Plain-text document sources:
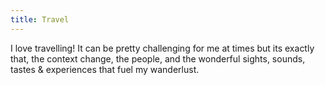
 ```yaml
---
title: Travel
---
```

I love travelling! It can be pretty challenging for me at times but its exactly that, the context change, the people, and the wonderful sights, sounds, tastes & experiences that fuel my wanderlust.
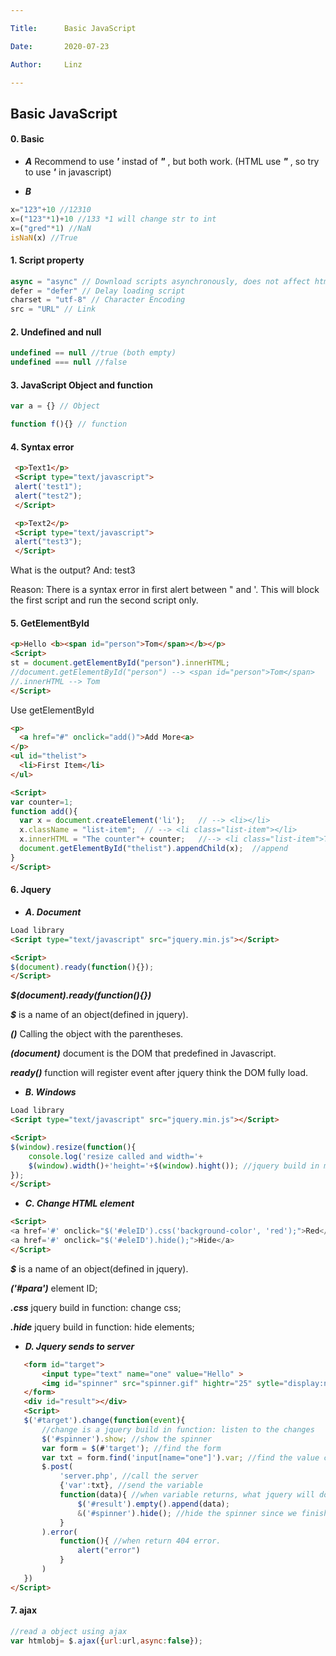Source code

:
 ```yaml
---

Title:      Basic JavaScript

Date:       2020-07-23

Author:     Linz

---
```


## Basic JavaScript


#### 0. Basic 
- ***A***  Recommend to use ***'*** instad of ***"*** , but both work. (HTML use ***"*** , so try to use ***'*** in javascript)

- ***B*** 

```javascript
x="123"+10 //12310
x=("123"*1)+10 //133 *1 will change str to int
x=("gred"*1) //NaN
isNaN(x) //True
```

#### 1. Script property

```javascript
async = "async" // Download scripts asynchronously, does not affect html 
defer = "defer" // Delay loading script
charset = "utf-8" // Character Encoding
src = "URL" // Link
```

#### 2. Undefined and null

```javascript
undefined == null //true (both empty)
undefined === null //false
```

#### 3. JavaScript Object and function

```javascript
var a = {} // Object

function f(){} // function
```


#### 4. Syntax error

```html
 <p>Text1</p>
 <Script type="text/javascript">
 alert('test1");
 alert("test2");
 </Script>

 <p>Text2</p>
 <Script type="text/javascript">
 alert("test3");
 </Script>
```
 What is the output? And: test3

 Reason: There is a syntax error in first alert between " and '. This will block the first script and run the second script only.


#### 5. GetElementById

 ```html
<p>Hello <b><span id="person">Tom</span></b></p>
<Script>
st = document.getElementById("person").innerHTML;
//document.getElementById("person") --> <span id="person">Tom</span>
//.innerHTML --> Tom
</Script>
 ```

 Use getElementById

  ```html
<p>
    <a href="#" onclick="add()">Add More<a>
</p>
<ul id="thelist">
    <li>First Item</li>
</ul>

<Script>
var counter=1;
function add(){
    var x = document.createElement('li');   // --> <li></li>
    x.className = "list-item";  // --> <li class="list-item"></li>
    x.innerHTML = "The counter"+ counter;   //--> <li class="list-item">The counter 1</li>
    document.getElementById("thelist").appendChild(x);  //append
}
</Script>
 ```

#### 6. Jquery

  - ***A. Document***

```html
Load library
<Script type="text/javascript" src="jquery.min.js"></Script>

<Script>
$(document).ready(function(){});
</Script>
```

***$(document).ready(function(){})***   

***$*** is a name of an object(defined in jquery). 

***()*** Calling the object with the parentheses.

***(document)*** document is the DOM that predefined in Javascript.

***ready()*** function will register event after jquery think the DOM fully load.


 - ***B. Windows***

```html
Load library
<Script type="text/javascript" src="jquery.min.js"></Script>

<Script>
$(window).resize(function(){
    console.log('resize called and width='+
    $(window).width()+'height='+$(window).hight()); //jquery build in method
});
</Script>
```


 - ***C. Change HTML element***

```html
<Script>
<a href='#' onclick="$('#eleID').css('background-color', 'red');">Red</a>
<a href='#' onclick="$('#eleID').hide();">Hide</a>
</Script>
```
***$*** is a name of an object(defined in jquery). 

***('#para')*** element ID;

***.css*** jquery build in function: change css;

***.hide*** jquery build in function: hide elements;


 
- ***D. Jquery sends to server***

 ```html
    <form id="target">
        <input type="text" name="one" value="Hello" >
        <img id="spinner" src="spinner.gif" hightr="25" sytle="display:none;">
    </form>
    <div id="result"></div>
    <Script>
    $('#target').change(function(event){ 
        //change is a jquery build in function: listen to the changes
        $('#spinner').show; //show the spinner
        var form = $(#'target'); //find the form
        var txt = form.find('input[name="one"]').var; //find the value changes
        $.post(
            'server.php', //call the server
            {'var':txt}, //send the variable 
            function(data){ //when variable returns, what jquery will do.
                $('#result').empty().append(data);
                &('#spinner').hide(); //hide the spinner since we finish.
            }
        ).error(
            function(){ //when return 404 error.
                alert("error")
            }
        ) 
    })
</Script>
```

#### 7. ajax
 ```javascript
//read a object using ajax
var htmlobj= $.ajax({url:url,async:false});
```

* _EXERCISE GOAL_
Only output the lines from the one with "#### 7. ajax" through the end of the entries above, exactly as they are.

* _YOUR SOLUTION_
#### 7. ajax
 ```javascript
//read a object using ajax
var htmlobj= $.ajax({url:url,async:false});
```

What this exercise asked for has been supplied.